- Exercise requirements -
The lines to extract run from the start of the records through the line with "- **c)** un gendarme", both ends included; drop the pictures.

═══ Supplied entries ═══

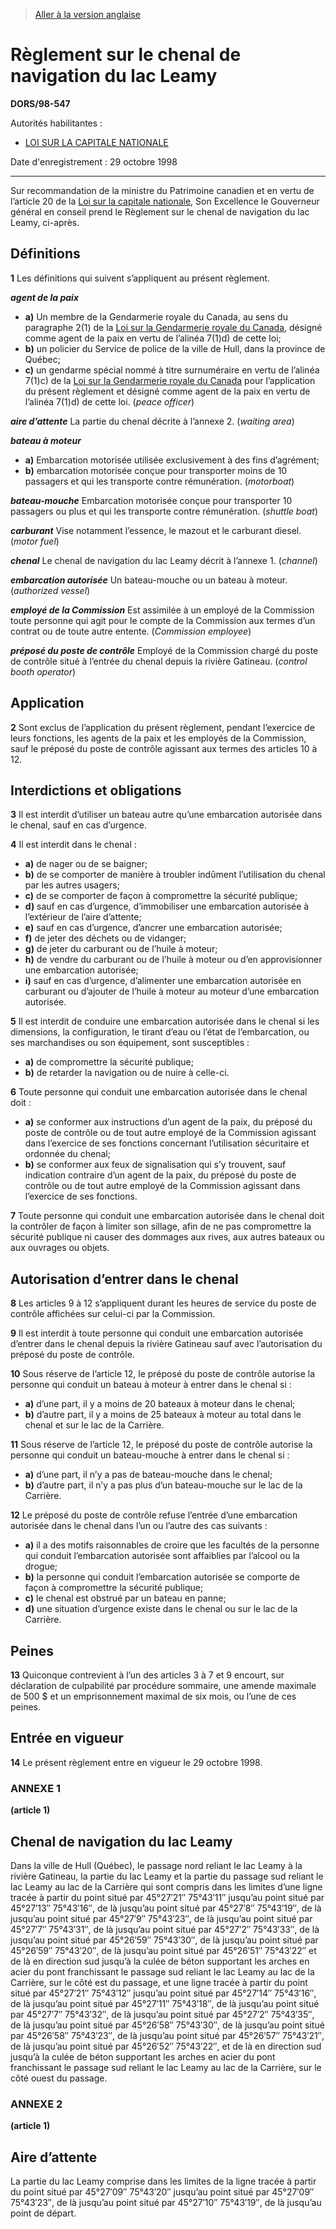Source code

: > [Aller à la version anglaise](/en/Regulations/Statutory%20Orders%20and%20Regulations/98/547.md)

# Règlement sur le chenal de navigation du lac Leamy

**DORS/98-547**

Autorités habilitantes : 
- [LOI SUR LA CAPITALE NATIONALE](/fr/Lois/Lois%20révisées%20du%20Canada/N/N-4.md)

Date d'enregistrement : 29 octobre 1998

----------

Sur recommandation de la ministre du Patrimoine canadien et en vertu de l’article 20 de la [Loi sur la capitale nationale](/fr/Lois/Lois%20révisées%20du%20Canada/N/N-4.md), Son Excellence le Gouverneur général en conseil prend le Règlement sur le chenal de navigation du lac Leamy, ci-après.




## Définitions


**1** Les définitions qui suivent s’appliquent au présent règlement.

***agent de la paix***
- **a)** Un membre de la Gendarmerie royale du Canada, au sens du paragraphe 2(1) de la [Loi sur la Gendarmerie royale du Canada](/fr/Lois/Lois%20révisées%20du%20Canada/R/R-10.md), désigné comme agent de la paix en vertu de l’alinéa 7(1)d) de cette loi;
- **b)** un policier du Service de police de la ville de Hull, dans la province de Québec;
- **c)** un gendarme spécial nommé à titre surnuméraire en vertu de l’alinéa 7(1)c) de la [Loi sur la Gendarmerie royale du Canada](/fr/Lois/Lois%20révisées%20du%20Canada/R/R-10.md) pour l’application du présent règlement et désigné comme agent de la paix en vertu de l’alinéa 7(1)d) de cette loi. (*peace officer*)

***aire d’attente*** La partie du chenal décrite à l’annexe 2. (*waiting area*)

***bateau à moteur***
- **a)** Embarcation motorisée utilisée exclusivement à des fins d’agrément;
- **b)** embarcation motorisée conçue pour transporter moins de 10 passagers et qui les transporte contre rémunération. (*motorboat*)

***bateau-mouche*** Embarcation motorisée conçue pour transporter 10 passagers ou plus et qui les transporte contre rémunération. (*shuttle boat*)

***carburant*** Vise notamment l’essence, le mazout et le carburant diesel. (*motor fuel*)

***chenal*** Le chenal de navigation du lac Leamy décrit à l’annexe 1. (*channel*)

***embarcation autorisée*** Un bateau-mouche ou un bateau à moteur. (*authorized vessel*)

***employé de la Commission*** Est assimilée à un employé de la Commission toute personne qui agit pour le compte de la Commission aux termes d’un contrat ou de toute autre entente. (*Commission employee*)

***préposé du poste de contrôle*** Employé de la Commission chargé du poste de contrôle situé à l’entrée du chenal depuis la rivière Gatineau. (*control booth operator*)




## Application


**2** Sont exclus de l’application du présent règlement, pendant l’exercice de leurs fonctions, les agents de la paix et les employés de la Commission, sauf le préposé du poste de contrôle agissant aux termes des articles 10 à 12.




## Interdictions et obligations


**3** Il est interdit d’utiliser un bateau autre qu’une embarcation autorisée dans le chenal, sauf en cas d’urgence.



**4** Il est interdit dans le chenal :
- **a)** de nager ou de se baigner;
- **b)** de se comporter de manière à troubler indûment l’utilisation du chenal par les autres usagers;
- **c)** de se comporter de façon à compromettre la sécurité publique;
- **d)** sauf en cas d’urgence, d’immobiliser une embarcation autorisée à l’extérieur de l’aire d’attente;
- **e)** sauf en cas d’urgence, d’ancrer une embarcation autorisée;
- **f)** de jeter des déchets ou de vidanger;
- **g)** de jeter du carburant ou de l’huile à moteur;
- **h)** de vendre du carburant ou de l’huile à moteur ou d’en approvisionner une embarcation autorisée;
- **i)** sauf en cas d’urgence, d’alimenter une embarcation autorisée en carburant ou d’ajouter de l’huile à moteur au moteur d’une embarcation autorisée.



**5** Il est interdit de conduire une embarcation autorisée dans le chenal si les dimensions, la configuration, le tirant d’eau ou l’état de l’embarcation, ou ses marchandises ou son équipement, sont susceptibles :
- **a)** de compromettre la sécurité publique;
- **b)** de retarder la navigation ou de nuire à celle-ci.



**6** Toute personne qui conduit une embarcation autorisée dans le chenal doit :
- **a)** se conformer aux instructions d’un agent de la paix, du préposé du poste de contrôle ou de tout autre employé de la Commission agissant dans l’exercice de ses fonctions concernant l’utilisation sécuritaire et ordonnée du chenal;
- **b)** se conformer aux feux de signalisation qui s’y trouvent, sauf indication contraire d’un agent de la paix, du préposé du poste de contrôle ou de tout autre employé de la Commission agissant dans l’exercice de ses fonctions.



**7** Toute personne qui conduit une embarcation autorisée dans le chenal doit la contrôler de façon à limiter son sillage, afin de ne pas compromettre la sécurité publique ni causer des dommages aux rives, aux autres bateaux ou aux ouvrages ou objets.




## Autorisation d’entrer dans le chenal


**8** Les articles 9 à 12 s’appliquent durant les heures de service du poste de contrôle affichées sur celui-ci par la Commission.



**9** Il est interdit à toute personne qui conduit une embarcation autorisée d’entrer dans le chenal depuis la rivière Gatineau sauf avec l’autorisation du préposé du poste de contrôle.



**10** Sous réserve de l’article 12, le préposé du poste de contrôle autorise la personne qui conduit un bateau à moteur à entrer dans le chenal si :
- **a)** d’une part, il y a moins de 20 bateaux à moteur dans le chenal;
- **b)** d’autre part, il y a moins de 25 bateaux à moteur au total dans le chenal et sur le lac de la Carrière.



**11** Sous réserve de l’article 12, le préposé du poste de contrôle autorise la personne qui conduit un bateau-mouche à entrer dans le chenal si :
- **a)** d’une part, il n’y a pas de bateau-mouche dans le chenal;
- **b)** d’autre part, il n’y a pas plus d’un bateau-mouche sur le lac de la Carrière.



**12** Le préposé du poste de contrôle refuse l’entrée d’une embarcation autorisée dans le chenal dans l’un ou l’autre des cas suivants :
- **a)** il a des motifs raisonnables de croire que les facultés de la personne qui conduit l’embarcation autorisée sont affaiblies par l’alcool ou la drogue;
- **b)** la personne qui conduit l’embarcation autorisée se comporte de façon à compromettre la sécurité publique;
- **c)** le chenal est obstrué par un bateau en panne;
- **d)** une situation d’urgence existe dans le chenal ou sur le lac de la Carrière.




## Peines


**13** Quiconque contrevient à l’un des articles 3 à 7 et 9 encourt, sur déclaration de culpabilité par procédure sommaire, une amende maximale de 500 $ et un emprisonnement maximal de six mois, ou l’une de ces peines.




## Entrée en vigueur


**14** Le présent règlement entre en vigueur le 29 octobre 1998.




### **ANNEXE 1** 
**(article 1)**
## Chenal de navigation du lac Leamy
Dans la ville de Hull (Québec), le passage nord reliant le lac Leamy à la rivière Gatineau, la partie du lac Leamy et la partie du passage sud reliant le lac Leamy au lac de la Carrière qui sont compris dans les limites d’une ligne tracée à partir du point situé par 45°27′21″ 75°43′11″ jusqu’au point situé par 45°27′13″ 75°43′16″, de là jusqu’au point situé par 45°27′8″ 75°43′19″, de là jusqu’au point situé par 45°27′9″ 75°43′23″, de là jusqu’au point situé par 45°27′7″ 75°43′31″, de là jusqu’au point situé par 45°27′2″ 75°43′33″, de là jusqu’au point situé par 45°26′59″ 75°43′30″, de là jusqu’au point situé par 45°26′59″ 75°43′20″, de là jusqu’au point situé par 45°26′51″ 75°43′22″ et de là en direction sud jusqu’à la culée de béton supportant les arches en acier du pont franchissant le passage sud reliant le lac Leamy au lac de la Carrière, sur le côté est du passage, et une ligne tracée à partir du point situé par 45°27′21″ 75°43′12″ jusqu’au point situé par 45°27′14″ 75°43′16″, de là jusqu’au point situé par 45°27′11″ 75°43′18″, de là jusqu’au point situé par 45°27′7″ 75°43′32″, de là jusqu’au point situé par 45°27′2″ 75°43′35″, de là jusqu’au point situé par 45°26′58″ 75°43′30″, de là jusqu’au point situé par 45°26′58″ 75°43′23″, de là jusqu’au point situé par 45°26′57″ 75°43′21″, de là jusqu’au point situé par 45°26′52″ 75°43′22″, et de là en direction sud jusqu’à la culée de béton supportant les arches en acier du pont franchissant le passage sud reliant le lac Leamy au lac de la Carrière, sur le côté ouest du passage.





### **ANNEXE 2** 
**(article 1)**
## Aire d’attente
La partie du lac Leamy comprise dans les limites de la ligne tracée à partir du point situé par 45°27′09″ 75°43′20″ jusqu’au point situé par 45°27′09″ 75°43′23″, de là jusqu’au point situé par 45°27′10″ 75°43′19″, de là jusqu’au point de départ.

═══

- Response box -
Source code

: > [Aller à la version anglaise](/en/Regulations/Statutory%20Orders%20and%20Regulations/98/547.md)

# Règlement sur le chenal de navigation du lac Leamy

**DORS/98-547**

Autorités habilitantes : 
- [LOI SUR LA CAPITALE NATIONALE](/fr/Lois/Lois%20révisées%20du%20Canada/N/N-4.md)

Date d'enregistrement : 29 octobre 1998

----------

Sur recommandation de la ministre du Patrimoine canadien et en vertu de l’article 20 de la [Loi sur la capitale nationale](/fr/Lois/Lois%20révisées%20du%20Canada/N/N-4.md), Son Excellence le Gouverneur général en conseil prend le Règlement sur le chenal de navigation du lac Leamy, ci-après.




## Définitions


**1** Les définitions qui suivent s’appliquent au présent règlement.

***agent de la paix***
- **a)** Un membre de la Gendarmerie royale du Canada, au sens du paragraphe 2(1) de la [Loi sur la Gendarmerie royale du Canada](/fr/Lois/Lois%20révisées%20du%20Canada/R/R-10.md), désigné comme agent de la paix en vertu de l’alinéa 7(1)d) de cette loi;
- **b)** un policier du Service de police de la ville de Hull, dans la province de Québec;
- **c)** un gendarme spécial nommé à titre surnuméraire en vertu de l’alinéa 7(1)c) de la [Loi sur la Gendarmerie royale du Canada](/fr/Lois/Lois%20révisées%20du%20Canada/R/R-10.md) pour l’application du présent règlement et désigné comme agent de la paix en vertu de l’alinéa 7(1)d) de cette loi. (*peace officer*)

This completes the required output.